Within the avionics, for example, Boeing acknowledges that progress on the earth reference system (ERS) and flight control electronics (FCE) is behind schedule. The ERS critical design review (CDR), originally targeted for June 2005, is now expected between March and May, while the FCE CDR took place in December, five months late. The schedules for these systems “have been moving, but not because of any lateness with the partners. It was to accommodate us, and was more an issue with timing,” says Boeing, which adds the delays are not critical-path issues. Bair adds that “there are areas that we are behind on, and we have work-around plans to get them back on schedule, but we’re running under our development budget.”
Double-stretch variant
What lies outside this budget, for now at least, is the possible double-stretch 787-10 variant that Boeing publicly acknowledged for the first time only in December.
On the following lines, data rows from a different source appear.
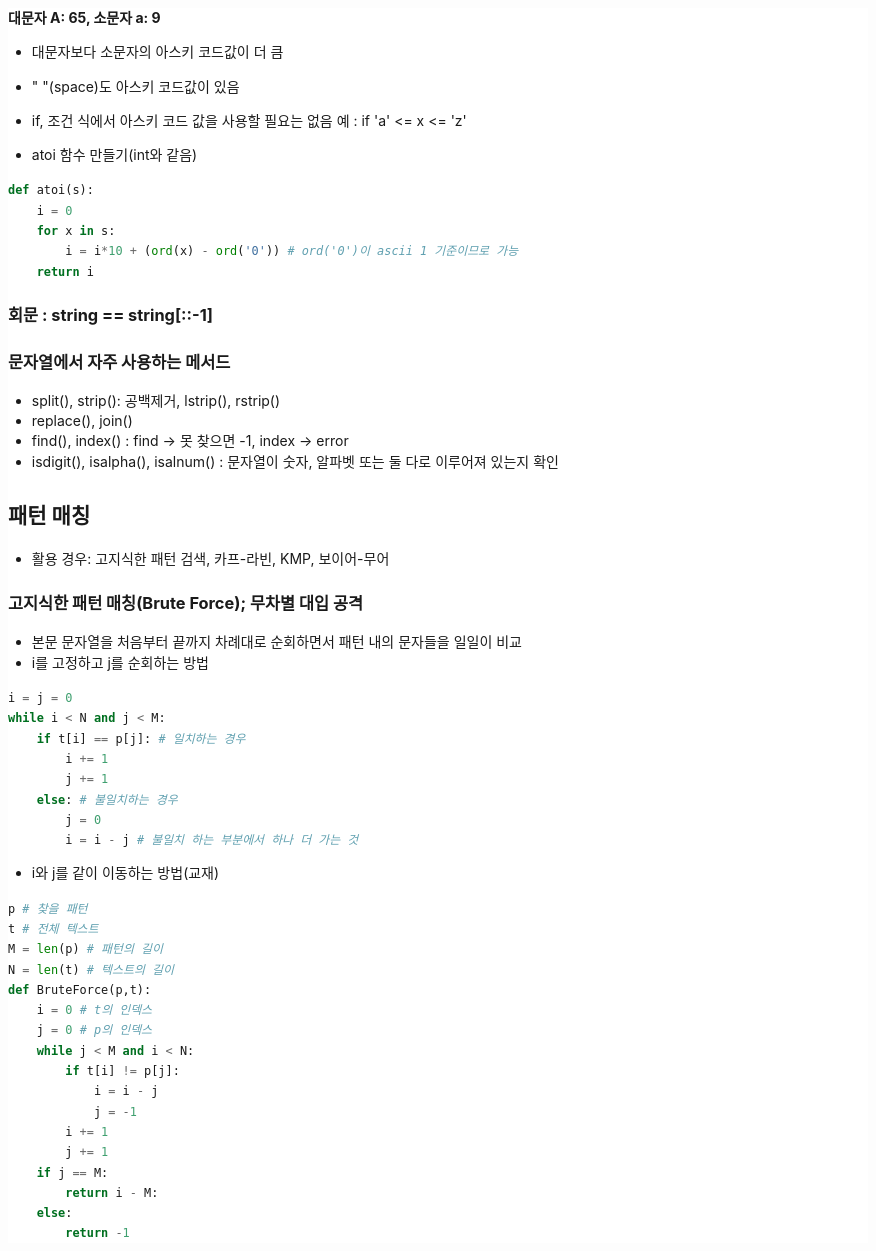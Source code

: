 **대문자 A: 65, 소문자 a: 9**
- 대문자보다 소문자의 아스키 코드값이 더 큼
- " "(space)도 아스키 코드값이 있음

- if, 조건 식에서 아스키 코드 값을 사용할 필요는 없음
    예 : if 'a' <= x <= 'z'

- atoi 함수 만들기(int와 같음)
```python
def atoi(s):
    i = 0
    for x in s:
        i = i*10 + (ord(x) - ord('0')) # ord('0')이 ascii 1 기준이므로 가능
    return i
```

### 회문 : string == string[::-1]

### 문자열에서 자주 사용하는 메서드
- split(), strip(): 공백제거, lstrip(), rstrip()
- replace(), join()
- find(), index() : find -> 못 찾으면 -1, index -> error
- isdigit(), isalpha(), isalnum() : 문자열이 숫자, 알파벳 또는 둘 다로 이루어져 있는지 확인

## 패턴 매칭
- 활용 경우: 고지식한 패턴 검색, 카프-라빈, KMP, 보이어-무어
  
### 고지식한 패턴 매칭(Brute Force); 무차별 대입 공격
- 본문 문자열을 처음부터 끝까지 차례대로 순회하면서 패턴 내의 문자들을 일일이 비교
- i를 고정하고 j를 순회하는 방법

```python
i = j = 0
while i < N and j < M:
    if t[i] == p[j]: # 일치하는 경우
        i += 1
        j += 1
    else: # 불일치하는 경우
        j = 0
        i = i - j # 불일치 하는 부분에서 하나 더 가는 것
```

- i와 j를 같이 이동하는 방법(교재)

```python
p # 찾을 패턴
t # 전체 텍스트
M = len(p) # 패턴의 길이
N = len(t) # 텍스트의 길이
def BruteForce(p,t):
    i = 0 # t의 인덱스
    j = 0 # p의 인덱스
    while j < M and i < N:
        if t[i] != p[j]:
            i = i - j
            j = -1
        i += 1
        j += 1
    if j == M:
        return i - M:
    else:
        return -1

```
Revealed exclusively by Flight International (20-26 September), the aircraft is provisionally expected to seat up to 300 passengers in a tri-class layout, “plus or minus 10 or so”, says Bair, who describes the development of the varint as possible with a “relatively modest investment”.
Inspiration for the -10, which would compete head-on with the A350-900, came from Dubai-based Emirates. “You’ve got to give credit to Emirates. They’ve been all over us to make us understand this, and it’s becoming fairly obvious that this is something that probably will happen,” Bair says. With a length estimated at 68m, it is sketched out to be around 6m longer than the 787-9, and would compete with Boeing’s own 777-200ER.
This factor, more than any other, appears to have been the primary stumbling block. However, given Emirates’ insistence, burgeoning interest from carriers such as Qantas, and the growing danger of the A350-900, Boeing now appears to be changing its mind. Boeing’s plate is so full with 787-3, -8 and -9 commitments that it “could not really happen with an entry into service before 2012, but sometime after that”. As for cannibalising the 777 market, Bair says: “It is better for us to step on it than someone else. If you can do a product that the market is clamouring for, you’d be silly to ignore it.”